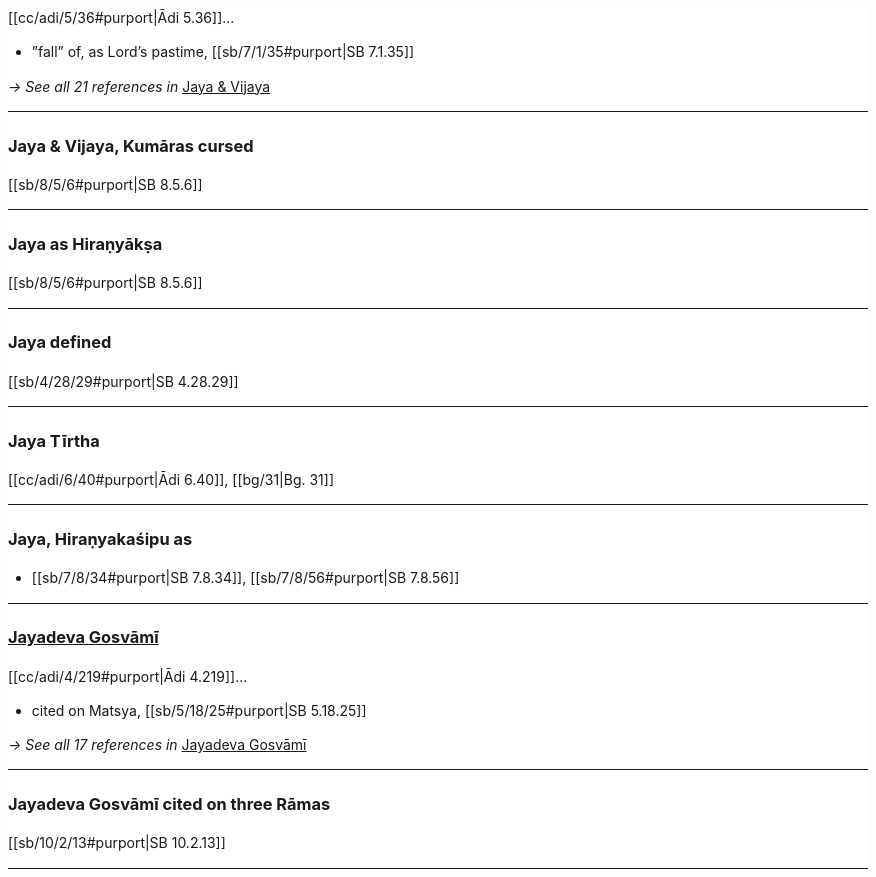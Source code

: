 [[cc/adi/5/36#purport|Ādi 5.36]]...

* ”fall” of, as Lord’s pastime, [[sb/7/1/35#purport|SB 7.1.35]]

*→ See all 21 references in* [Jaya & Vijaya](../entries/jaya-vijaya.md)

---

### Jaya & Vijaya, Kumāras cursed

[[sb/8/5/6#purport|SB 8.5.6]]


---

### Jaya as Hiraṇyākṣa

[[sb/8/5/6#purport|SB 8.5.6]]


---

### Jaya defined

[[sb/4/28/29#purport|SB 4.28.29]]


---

### Jaya Tīrtha

[[cc/adi/6/40#purport|Ādi 6.40]], [[bg/31|Bg. 31]]


---

### Jaya, Hiraṇyakaśipu as

* [[sb/7/8/34#purport|SB 7.8.34]], [[sb/7/8/56#purport|SB 7.8.56]]

---

### [Jayadeva Gosvāmī](../entries/jayadeva-gosvami.md)

[[cc/adi/4/219#purport|Ādi 4.219]]...

* cited on Matsya, [[sb/5/18/25#purport|SB 5.18.25]]

*→ See all 17 references in* [Jayadeva Gosvāmī](../entries/jayadeva-gosvami.md)

---

### Jayadeva Gosvāmī cited on three Rāmas

[[sb/10/2/13#purport|SB 10.2.13]]


---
==================================================
» DIRECTIONS FOR THIS TASK
Above this instruction are the records; retype exactly the lines from the one containing "### Jaya as Hiraṇyākṣa" up to and including the one containing "[[cc/adi/4/219#purport|Ādi 4.219]]...".

» RESPONSE TO THE TASK
### Jaya as Hiraṇyākṣa

[[sb/8/5/6#purport|SB 8.5.6]]


---

### Jaya defined

[[sb/4/28/29#purport|SB 4.28.29]]


---

### Jaya Tīrtha

[[cc/adi/6/40#purport|Ādi 6.40]], [[bg/31|Bg. 31]]


---

### Jaya, Hiraṇyakaśipu as

* [[sb/7/8/34#purport|SB 7.8.34]], [[sb/7/8/56#purport|SB 7.8.56]]

---

### [Jayadeva Gosvāmī](../entries/jayadeva-gosvami.md)

[[cc/adi/4/219#purport|Ādi 4.219]]...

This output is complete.